Diabetic retinopathy is characterized by microvascular, neural and glial cell damage. Optical coherence tomography angiography (OCTA) can detect subclinical microvasculopathy while multifocal electroretinography (mfERG) can detect subclinical local retinal dysfunction before onset of clinically observable retinopathy. Here, we investigated the relationship between retinal dysfunction in multifocal electroretinography and vascular changes in optical coherence tomography angiography.
The study included 63 eyes of 63 diabetic patients without retinopathy (DM+DR-) and 68 eyes of 68 patients with non-proliferative diabetic retinopathy (NPDR).
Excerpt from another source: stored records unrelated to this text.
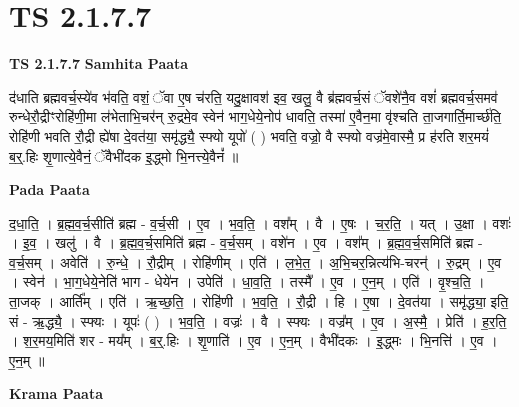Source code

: \documentclass[17pt]{extarticle}
\begin{document}
\section{ TS 2.1.7.7 }

\textbf{TS 2.1.7.7 } \newline
\textbf{Samhita Paata} \newline

द॑धाति ब्रह्मवर्च॒स्ये॑व भ॑वति॒ वशं॒ ॅवा ए॒ष च॑रति॒ यदु॒क्षावश॑ इव॒ खलु॒ वै ब्र॑ह्मवर्च॒सं ॅवशे॑नै॒व वशं॑ ब्रह्मवर्च॒समव॑ रुन्धेरौ॒द्रीꣳरोहि॑णी॒मा ल॑भेताभि॒चर॑न् रु॒द्रमे॒व स्वेन॑ भाग॒धेये॒नोप॑ धावति॒ तस्मा॑ ए॒वैन॒मा वृ॑श्चति ता॒जगार्ति॒मार्च्छ॑ति॒ रोहि॑णी भवति रौ॒द्री ह्ये॑षा दे॒वत॑या॒ समृ॑द्ध्यै॒ स्फ्यो यूपो॑ ( ) भवति॒ वज्रो॒ वै स्फ्यो वज्र॑मे॒वास्मै॒ प्र ह॑रति शर॒मयं॑ ब॒र्॒.हिः शृ॒णात्ये॒वैनं॒ ॅवैभी॑दक इ॒द्ध्मो भि॒नत्त्ये॒वैनं᳚ ॥ \newline

\textbf{Pada Paata} \newline

द॒धा॒ति॒ । ब्र॒ह्म॒व॒र्च॒सीति॑ ब्रह्म - व॒र्च॒सी । ए॒व । भ॒व॒ति॒ । वश᳚म् । वै । ए॒षः । च॒र॒ति॒ । यत् । उ॒क्षा । वशः॑ । इ॒व॒ । खलु॑ । वै । ब्र॒ह्म॒व॒र्च॒समिति॑ ब्रह्म - व॒र्च॒सम् । वशे॑न । ए॒व । वश᳚म् । ब्र॒ह्म॒व॒र्च॒समिति॑ ब्रह्म - व॒र्च॒सम् । अवेति॑ । रु॒न्धे॒ । रौ॒द्रीम् । रोहि॑णीम् । एति॑ । ल॒भे॒त॒ । अ॒भि॒चर॒न्नित्य॑भि-चरन्॑ । रु॒द्रम् । ए॒व । स्वेन॑ । भा॒ग॒धेये॒नेति॑ भाग - धेये॑न । उपेति॑ । धा॒व॒ति॒ । तस्मै᳚ । ए॒व । ए॒न॒म् । एति॑ । वृ॒श्च॒ति॒ । ता॒जक् । आर्ति᳚म् । एति॑ । ऋ॒च्छ॒ति॒ । रोहि॑णी । भ॒व॒ति॒ । रौ॒द्री । हि । ए॒षा । दे॒वत॑या । समृ॑द्ध्या॒ इति॒ सं - ऋ॒द्ध्यै॒ । स्फ्यः । यूपः॑ ( ) । भ॒व॒ति॒ । वज्रः॑ । वै । स्फ्यः । वज्र᳚म् । ए॒व । अ॒स्मै॒ । प्रेति॑ । ह॒र॒ति॒ । श॒र॒मय॒मिति॑ शर - मय᳚म् । ब॒र्॒.हिः । शृ॒णाति॑ । ए॒व । ए॒न॒म् । वैभी॑दकः । इ॒द्ध्मः । भि॒नत्ति॑ । ए॒व । ए॒न॒म् ॥  \newline


\textbf{Krama Paata} \newline
\end{document}
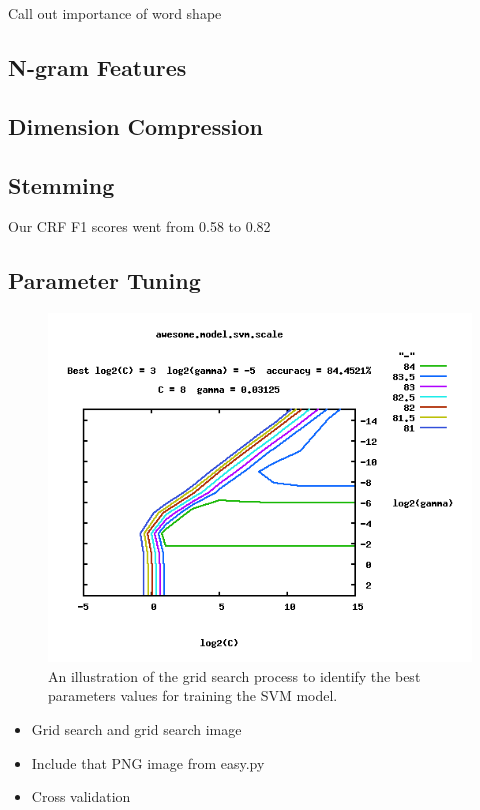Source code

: \documentclass[preprint]{style}
\begin{document}
Call out importance of word shape

\subsection{N-gram Features}

\subsection{Dimension Compression}

\subsection{Stemming}

Our CRF F1 scores went from 0.58 to 0.82

\subsection{Parameter Tuning}

\begin{figure}
\begin{center}
	\includegraphics[width=1\columnwidth]{figures/parameter-selection.png}
\end{center}
\caption{An illustration of the grid search process to identify the best parameters values for training the SVM model.}
\label{fig:parameter_selection}
\end{figure}

\begin{itemize}

\item Grid search and grid search image

\item Include that PNG image from easy.py

\item Cross validation

\end{itemize}
\end{document}
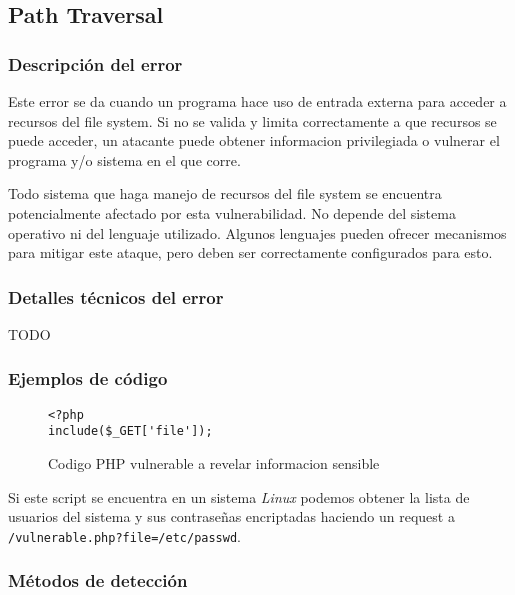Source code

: \subsection{Path Traversal}

\subsubsection{Descripción del error}

Este error se da cuando un programa hace uso de entrada externa para acceder a recursos del file system.
Si no se valida y limita correctamente a que recursos se puede acceder, un atacante puede obtener informacion privilegiada o vulnerar el programa y/o sistema en el que corre.

Todo sistema que haga manejo de recursos del file system se encuentra potencialmente afectado por esta vulnerabilidad.
No depende del sistema operativo ni del lenguaje utilizado.
Algunos lenguajes pueden ofrecer mecanismos para mitigar este ataque, pero deben ser correctamente configurados para esto.

\subsubsection{Detalles técnicos del error}

TODO

\subsubsection{Ejemplos de código}

\begin{figure}[H]

    \begin{lstlisting}
<?php
include($_GET['file']);
    \end{lstlisting}

    \caption{Codigo PHP vulnerable a revelar informacion sensible}
    \label{code:php-traversal}

\end{figure}

Si este script se encuentra en un sistema \textit{Linux} podemos obtener la lista de usuarios del sistema y sus contraseñas encriptadas haciendo un request a \texttt{/vulnerable.php?file=/etc/passwd}.

\subsubsection{Métodos de detección}

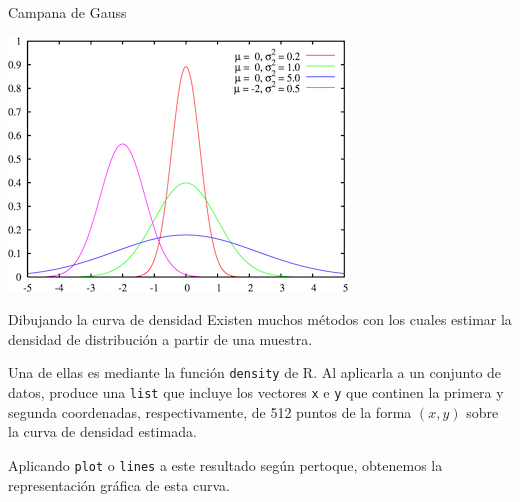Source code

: \documentclass[
  ignorenonframetext,
  aspectratio=169]{beamer}
\begin{document}
\begin{frame}{Campana de Gauss}
\label{campana-de-gauss-1}
\begin{center}\includegraphics[width=0.5\linewidth]{Imgs/gauss} \end{center}
\end{frame}

\begin{frame}[fragile]{Dibujando la curva de densidad}
\label{dibujando-la-curva-de-densidad}
Existen muchos métodos con los cuales estimar la densidad de
distribución a partir de una muestra.

Una de ellas es mediante la función \texttt{density} de R. Al aplicarla
a un conjunto de datos, produce una \texttt{list} que incluye los
vectores \texttt{x} e \texttt{y} que continen la primera y segunda
coordenadas, respectivamente, de 512 puntos de la forma \((x,y)\) sobre
la curva de densidad estimada.

Aplicando \texttt{plot} o \texttt{lines} a este resultado según
pertoque, obtenemos la representación gráfica de esta curva.
\end{frame}
\end{document}
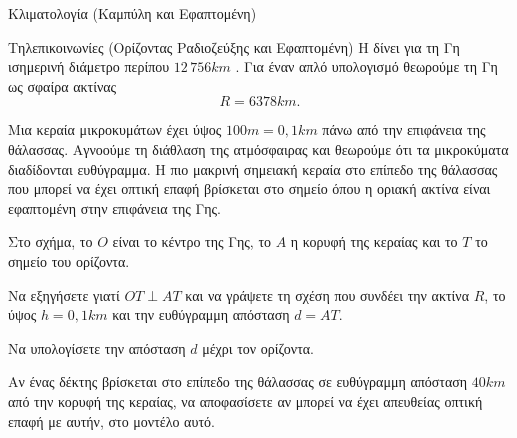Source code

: \begin{problhma}{Κλιματολογία (Καμπύλη  και Εφαπτομένη)}
\begin{center}
\end{center}
\end{problhma}

\begin{problhma}{Τηλεπικοινωνίες (Ορίζοντας Ραδιοζεύξης και Εφαπτομένη)}
Η  δίνει για τη Γη ισημερινή διάμετρο περίπου
$12\,756\si{km}$ \cite{nasaEarthFacts}. Για έναν απλό υπολογισμό
θεωρούμε τη Γη ως σφαίρα ακτίνας
\[
  R=6378\si{km}.
\]

Μια κεραία μικροκυμάτων έχει ύψος $100\si{m}=0{,}1\si{km}$ πάνω από την
επιφάνεια της θάλασσας. Αγνοούμε τη διάθλαση της ατμόσφαιρας και
θεωρούμε ότι τα μικροκύματα διαδίδονται ευθύγραμμα. Η πιο μακρινή
σημειακή κεραία στο επίπεδο της θάλασσας που μπορεί να έχει οπτική
επαφή βρίσκεται στο σημείο όπου η οριακή ακτίνα είναι εφαπτομένη στην
επιφάνεια της Γης.

Στο σχήμα, το $O$ είναι το κέντρο της Γης, το $A$ η κορυφή της κεραίας
και το $T$ το σημείο του ορίζοντα.
\begin{alist}
\item Να εξηγήσετε γιατί $OT\perp AT$ και να γράψετε τη σχέση που
      συνδέει την ακτίνα $R$, το ύψος $h=0{,}1\si{km}$ και την
      ευθύγραμμη απόσταση $d=AT$.
\item Να υπολογίσετε την απόσταση $d$ μέχρι τον ορίζοντα.
\item Αν ένας δέκτης βρίσκεται στο επίπεδο της θάλασσας σε ευθύγραμμη
      απόσταση $40\si{km}$ από την κορυφή της κεραίας, να αποφασίσετε
      αν μπορεί να έχει απευθείας οπτική επαφή με αυτήν, στο μοντέλο
      αυτό.
\end{alist}


\end{problhma}
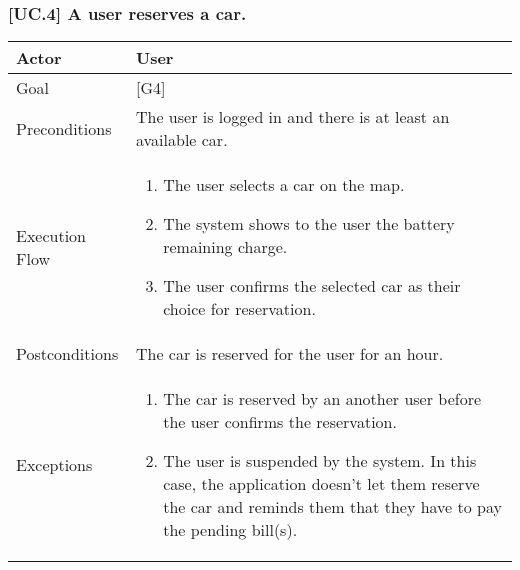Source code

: \documentclass[english]{article}
\begin{document}
	\subsubsection{[UC.4] A user reserves a car.}
	\begin{tabularx}{\textwidth}{  l  X  }
		\hline
		Actor & User\\
		\hline
		Goal & [G4]\\
		\hline
		Preconditions & The user is logged in and there is at least an available car.\\
		\hline
		Execution Flow & \begin{enumerate}
			\item{The user selects a car on the map.}
			\item{The system shows to the user the battery remaining charge.}
			\item{The user confirms the selected car as their choice for reservation.}
		\end{enumerate}\\
		\hline
		Postconditions & The car is reserved for the user for an hour. \\
		\hline
		Exceptions & \begin{enumerate}
			\item{The car is reserved by an another user before the user confirms the reservation.}
			\item{The user is suspended by the system. In this case, the application doesn't let them reserve the car and reminds them that they have to pay the pending bill(s).}
		\end{enumerate}\\
		\hline
	\end{tabularx}
	
\end{document}

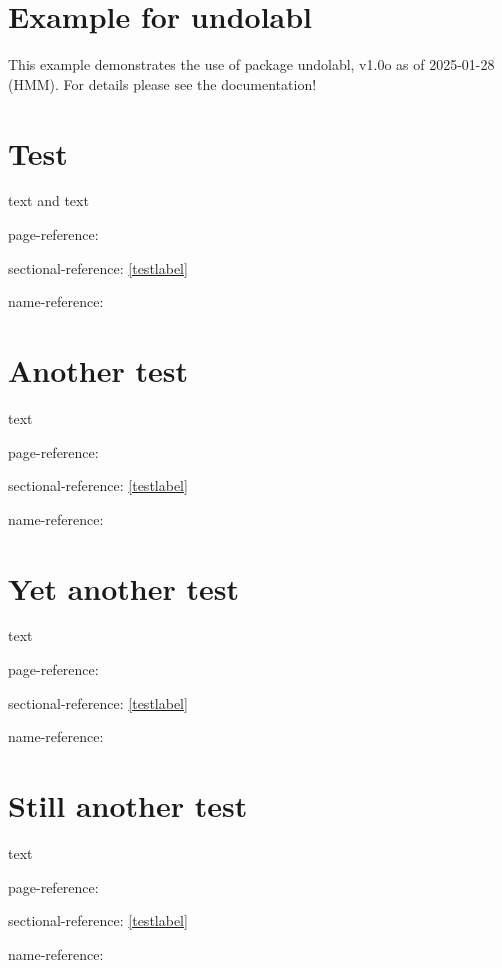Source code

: \documentclass[british]{article}[2024/06/29]%
\begin{document}
\section*{Example for undolabl}
This example demonstrates the use of package\newline
\textsf{undolabl}, v1.0o as of 2025-01-28 (HMM).\newline
For details please see the documentation!
\bigskip

\section{Test}
text \label{testlabel} and text \par
page-reference: \pageref{testlabel}\par%
sectional-reference: \ref{testlabel}\par%
name-reference: %

\newpage
\section{Another test}
text \par
page-reference: \pageref{testlabel}\par%
sectional-reference: \ref{testlabel}\par%
name-reference: %

\newpage
\section{Yet another test}
text \par
page-reference: \pageref{testlabel}\par%
sectional-reference: \ref{testlabel}\par%
name-reference: %

\newpage
\section{Still another test}
text \par
page-reference: \pageref{testlabel}\par%
sectional-reference: \ref{testlabel}\par%
name-reference: %
\end{document}

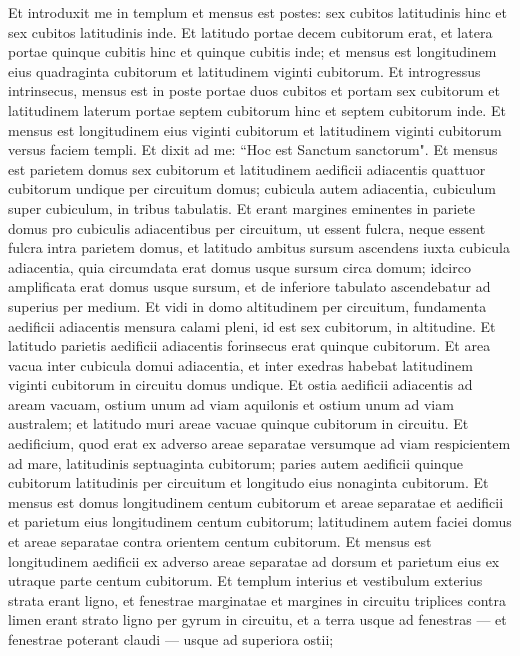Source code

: \begin{biblechapter}  
\verse Et introduxit me in templum et mensus est postes: sex cubitos latitudinis hinc et sex cubitos latitudinis inde. 
\verse Et latitudo portae decem cubitorum erat, et latera portae quinque cubitis hinc et quinque cubitis inde; et mensus est longitudinem eius quadraginta cubitorum et latitudinem viginti cubitorum. 
\verse Et introgressus intrinsecus, mensus est in poste portae duos cubitos et portam sex cubitorum et latitudinem laterum portae septem cubitorum hinc et septem cubitorum inde. 
\verse Et mensus est longitudinem eius viginti cubitorum et latitudinem viginti cubitorum versus faciem templi. Et dixit ad me: “Hoc est Sanctum sanctorum". 
\verse Et mensus est parietem domus sex cubitorum et latitudinem aedificii adiacentis quattuor cubitorum undique per circuitum domus; 
\verse cubicula autem adiacentia, cubiculum super cubiculum, in tribus tabulatis. Et erant margines eminentes in pariete domus pro cubiculis adiacentibus per circuitum, ut essent fulcra, neque essent fulcra intra parietem domus, 
\verse et latitudo ambitus sursum ascendens iuxta cubicula adiacentia, quia circumdata erat domus usque sursum circa domum; idcirco amplificata erat domus usque sursum, et de inferiore tabulato ascendebatur ad superius per medium. 
\verse Et vidi in domo altitudinem per circuitum, fundamenta aedificii adiacentis mensura calami pleni, id est sex cubitorum, in altitudine. 
\verse Et latitudo parietis aedificii adiacentis forinsecus erat quinque cubitorum. Et area vacua inter cubicula domui adiacentia, 
\verse et inter exedras habebat latitudinem viginti cubitorum in circuitu domus undique. 
\verse Et ostia aedificii adiacentis ad aream vacuam, ostium unum ad viam aquilonis et ostium unum ad viam australem; et latitudo muri areae vacuae quinque cubitorum in circuitu. 
\verse Et aedificium, quod erat ex adverso areae separatae versumque ad viam respicientem ad mare, latitudinis septuaginta cubitorum; paries autem aedificii quinque cubitorum latitudinis per circuitum et longitudo eius nonaginta cubitorum. 
\verse Et mensus est domus longitudinem centum cubitorum et areae separatae et aedificii et parietum eius longitudinem centum cubitorum; 
\verse latitudinem autem faciei domus et areae separatae contra orientem centum cubitorum. 
\verse Et mensus est longitudinem aedificii ex adverso areae separatae ad dorsum et parietum eius ex utraque parte centum cubitorum. Et templum interius et vestibulum exterius 
\verse strata erant ligno, et fenestrae marginatae et margines in circuitu triplices contra limen erant strato ligno per gyrum in circuitu, et a terra usque ad fenestras — et fenestrae poterant claudi — usque ad superiora ostii; 

\end{biblechapter}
In addition, 64 eyes of 64 age and sex-matched subjects were included as the control group (CG). All subjects were evaluated using OCTA and mfERG.
The vascular density in the superficial and deep capillary plexus was significantly decreased in the DM+DR-group and the NPDR group compared with the CG group (except for the superficial foveal area, NPDR group vs. CG group) (p<0.05). The vascular density of the superficial and deep parafoveal region was significantly decreased in the NPDR group compared to the DM+DR-group (p<0.05). In circles of 2-, 5- and 10-degree, the amplitudes of the N1 and P1 waves were statistically significantly decreased in both the DM+DR- group and the NPDR group compared with the CG (p<0.05). When the NPDR group was compared with the DM+DR- group, there was a statistically significant decrease in the amplitude of the N1 and P1 waves in the circles of 2- and 5-degree (p<0.05). According to the correlation analysis, the amplitude and implicit times of the N1 and P1 waves showed weak-to-moderate correlation with vascular density (p<0.05).
The decreased peaks of mfERG wave provides evidence regarding neurodegenerative effect of DM-associated hyperglycemia. The decreased vascular density caused by hyperglycemia was topographically associated with the retinal dysfunction and neurodegeneration.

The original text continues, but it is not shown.